Task goal:
Check each line of the material below, and copy it if it holds the string "little".

* * * * * * *

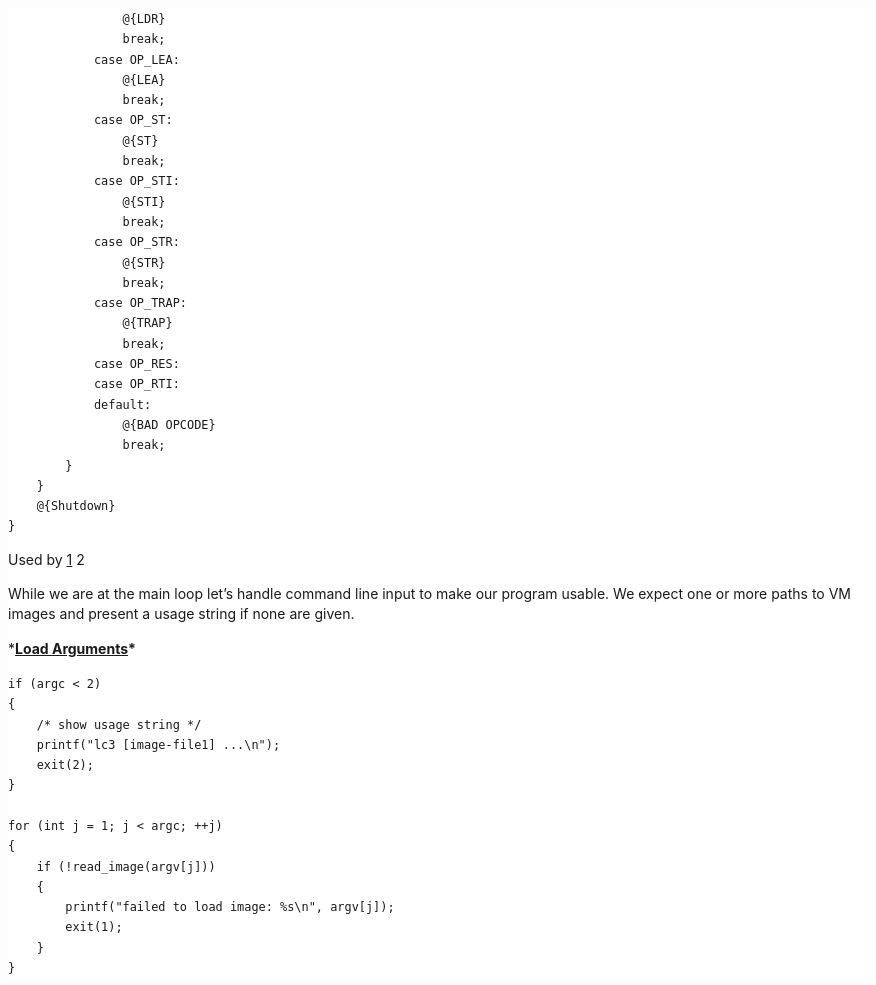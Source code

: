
 ```
                @{LDR}
                break;
            case OP_LEA:
                @{LEA}
                break;
            case OP_ST:
                @{ST}
                break;
            case OP_STI:
                @{STI}
                break;
            case OP_STR:
                @{STR}
                break;
            case OP_TRAP:
                @{TRAP}
                break;
            case OP_RES:
            case OP_RTI:
            default:
                @{BAD OPCODE}
                break;
        }
    }
    @{Shutdown}
}
```

Used by [1](https://www.jmeiners.com/lc3-vm/#:lc3.c_2) 2 

While we are at the main loop let’s handle command line input to make our program usable. We expect one or more paths to VM images and present a usage string if none are given.

***[Load Arguments](https://www.jmeiners.com/lc3-vm/#:load-arguments)\***

```
if (argc < 2)
{
    /* show usage string */
    printf("lc3 [image-file1] ...\n");
    exit(2);
}

for (int j = 1; j < argc; ++j)
{
    if (!read_image(argv[j]))
    {
        printf("failed to load image: %s\n", argv[j]);
        exit(1);
    }
}
```
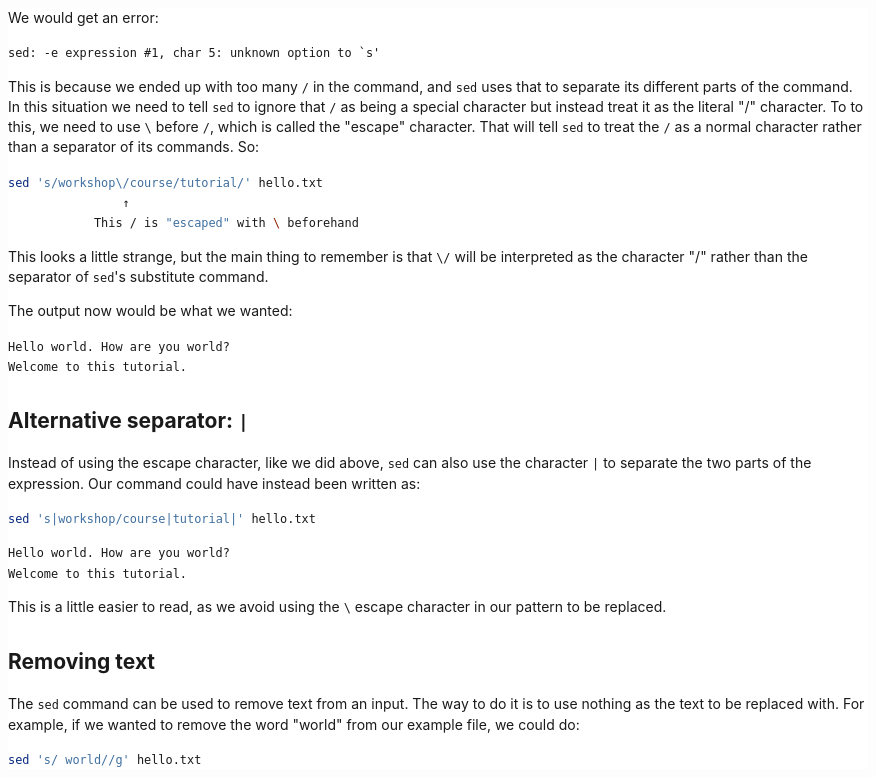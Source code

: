 We would get an error: 

```
sed: -e expression #1, char 5: unknown option to `s'
```

This is because we ended up with too many `/` in the command, and `sed` uses that to separate its different parts of the command. 
In this situation we need to tell `sed` to ignore that `/` as being a special character but instead treat it as the literal "/" character. 
To to this, we need to use `\` before `/`, which is called the "escape" character. 
That will tell `sed` to treat the `/` as a normal character rather than a separator of its commands.
So:

```bash
sed 's/workshop\/course/tutorial/' hello.txt
                ↑
            This / is "escaped" with \ beforehand
```

This looks a little strange, but the main thing to remember is that `\/` will be interpreted as the character "/" rather than the separator of `sed`'s substitute command. 

The output now would be what we wanted: 

```
Hello world. How are you world?
Welcome to this tutorial.
```


## Alternative separator: `|`

Instead of using the escape character, like we did above, `sed` can also use the character `|` to separate the two parts of the expression.
Our command could have instead been written as: 

```bash
sed 's|workshop/course|tutorial|' hello.txt
```

```
Hello world. How are you world?
Welcome to this tutorial.
```

This is a little easier to read, as we avoid using the `\` escape character in our pattern to be replaced.


## Removing text

The `sed` command can be used to remove text from an input. 
The way to do it is to use nothing as the text to be replaced with.
For example, if we wanted to remove the word "world" from our example file, we could do: 

```bash
sed 's/ world//g' hello.txt
```
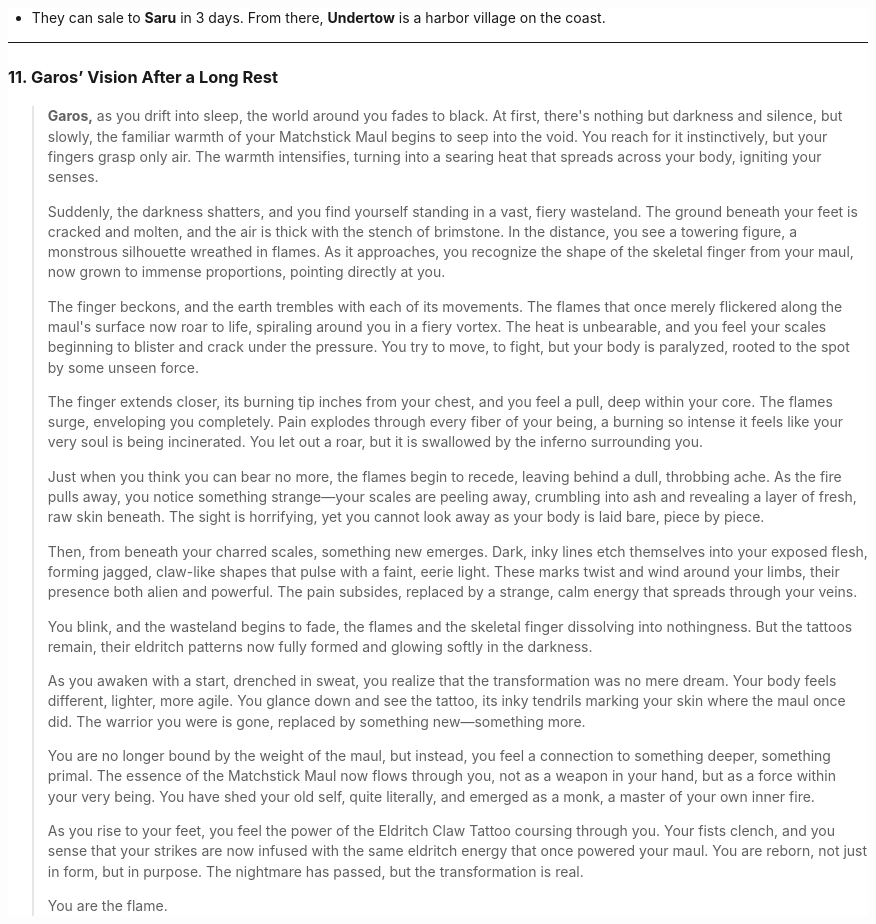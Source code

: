 - They can sale to **Saru** in 3 days. From there, **Undertow** is a harbor village on the coast. 


---



### **11. Garos’ Vision After a Long Rest**

> **Garos,** as you drift into sleep, the world around you fades to black. At first, there's nothing but darkness and silence, but slowly, the familiar warmth of your Matchstick Maul begins to seep into the void. You reach for it instinctively, but your fingers grasp only air. The warmth intensifies, turning into a searing heat that spreads across your body, igniting your senses.
> 
> Suddenly, the darkness shatters, and you find yourself standing in a vast, fiery wasteland. The ground beneath your feet is cracked and molten, and the air is thick with the stench of brimstone. In the distance, you see a towering figure, a monstrous silhouette wreathed in flames. As it approaches, you recognize the shape of the skeletal finger from your maul, now grown to immense proportions, pointing directly at you.
> 
> The finger beckons, and the earth trembles with each of its movements. The flames that once merely flickered along the maul's surface now roar to life, spiraling around you in a fiery vortex. The heat is unbearable, and you feel your scales beginning to blister and crack under the pressure. You try to move, to fight, but your body is paralyzed, rooted to the spot by some unseen force.
> 
> The finger extends closer, its burning tip inches from your chest, and you feel a pull, deep within your core. The flames surge, enveloping you completely. Pain explodes through every fiber of your being, a burning so intense it feels like your very soul is being incinerated. You let out a roar, but it is swallowed by the inferno surrounding you.
> 
> Just when you think you can bear no more, the flames begin to recede, leaving behind a dull, throbbing ache. As the fire pulls away, you notice something strange—your scales are peeling away, crumbling into ash and revealing a layer of fresh, raw skin beneath. The sight is horrifying, yet you cannot look away as your body is laid bare, piece by piece.
> 
> Then, from beneath your charred scales, something new emerges. Dark, inky lines etch themselves into your exposed flesh, forming jagged, claw-like shapes that pulse with a faint, eerie light. These marks twist and wind around your limbs, their presence both alien and powerful. The pain subsides, replaced by a strange, calm energy that spreads through your veins.
> 
> You blink, and the wasteland begins to fade, the flames and the skeletal finger dissolving into nothingness. But the tattoos remain, their eldritch patterns now fully formed and glowing softly in the darkness.
> 
> As you awaken with a start, drenched in sweat, you realize that the transformation was no mere dream. Your body feels different, lighter, more agile. You glance down and see the tattoo, its inky tendrils marking your skin where the maul once did. The warrior you were is gone, replaced by something new—something more.
> 
> You are no longer bound by the weight of the maul, but instead, you feel a connection to something deeper, something primal. The essence of the Matchstick Maul now flows through you, not as a weapon in your hand, but as a force within your very being. You have shed your old self, quite literally, and emerged as a monk, a master of your own inner fire.
> 
> As you rise to your feet, you feel the power of the Eldritch Claw Tattoo coursing through you. Your fists clench, and you sense that your strikes are now infused with the same eldritch energy that once powered your maul. You are reborn, not just in form, but in purpose. The nightmare has passed, but the transformation is real.
> 
> You are the flame.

* * * * * * *

Solution to this problem:
This looks a little strange, but the main thing to remember is that `\/` will be interpreted as the character "/" rather than the separator of `sed`'s substitute command. 
This is a little easier to read, as we avoid using the `\` escape character in our pattern to be replaced.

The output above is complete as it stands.